=== REQUIRED WORK ===
Below are some records; work out how many of their lines contain "hsize" and give the number only.

Stored data:
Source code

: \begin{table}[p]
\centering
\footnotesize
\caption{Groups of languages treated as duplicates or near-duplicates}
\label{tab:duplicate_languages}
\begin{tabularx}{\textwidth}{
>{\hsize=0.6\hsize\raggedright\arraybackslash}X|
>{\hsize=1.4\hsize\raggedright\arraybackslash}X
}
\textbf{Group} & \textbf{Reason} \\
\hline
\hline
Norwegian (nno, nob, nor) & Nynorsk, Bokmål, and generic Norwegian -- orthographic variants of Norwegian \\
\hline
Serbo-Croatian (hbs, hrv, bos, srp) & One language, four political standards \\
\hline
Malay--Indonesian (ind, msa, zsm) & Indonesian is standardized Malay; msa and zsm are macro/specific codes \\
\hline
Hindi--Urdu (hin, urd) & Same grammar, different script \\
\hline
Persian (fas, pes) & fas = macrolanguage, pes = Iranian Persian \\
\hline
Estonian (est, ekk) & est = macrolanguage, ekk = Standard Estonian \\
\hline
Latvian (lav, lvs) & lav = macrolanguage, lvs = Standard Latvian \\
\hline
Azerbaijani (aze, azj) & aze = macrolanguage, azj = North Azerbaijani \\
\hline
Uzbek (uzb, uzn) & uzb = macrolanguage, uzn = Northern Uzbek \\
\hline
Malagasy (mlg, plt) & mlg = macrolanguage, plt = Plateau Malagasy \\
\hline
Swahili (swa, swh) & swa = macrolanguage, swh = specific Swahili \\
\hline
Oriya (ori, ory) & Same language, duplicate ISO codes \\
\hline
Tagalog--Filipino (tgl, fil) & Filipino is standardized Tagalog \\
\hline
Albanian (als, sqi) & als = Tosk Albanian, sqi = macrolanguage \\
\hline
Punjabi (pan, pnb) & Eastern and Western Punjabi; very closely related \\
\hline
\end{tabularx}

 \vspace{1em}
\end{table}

=== EXPECTED ANSWER ===
2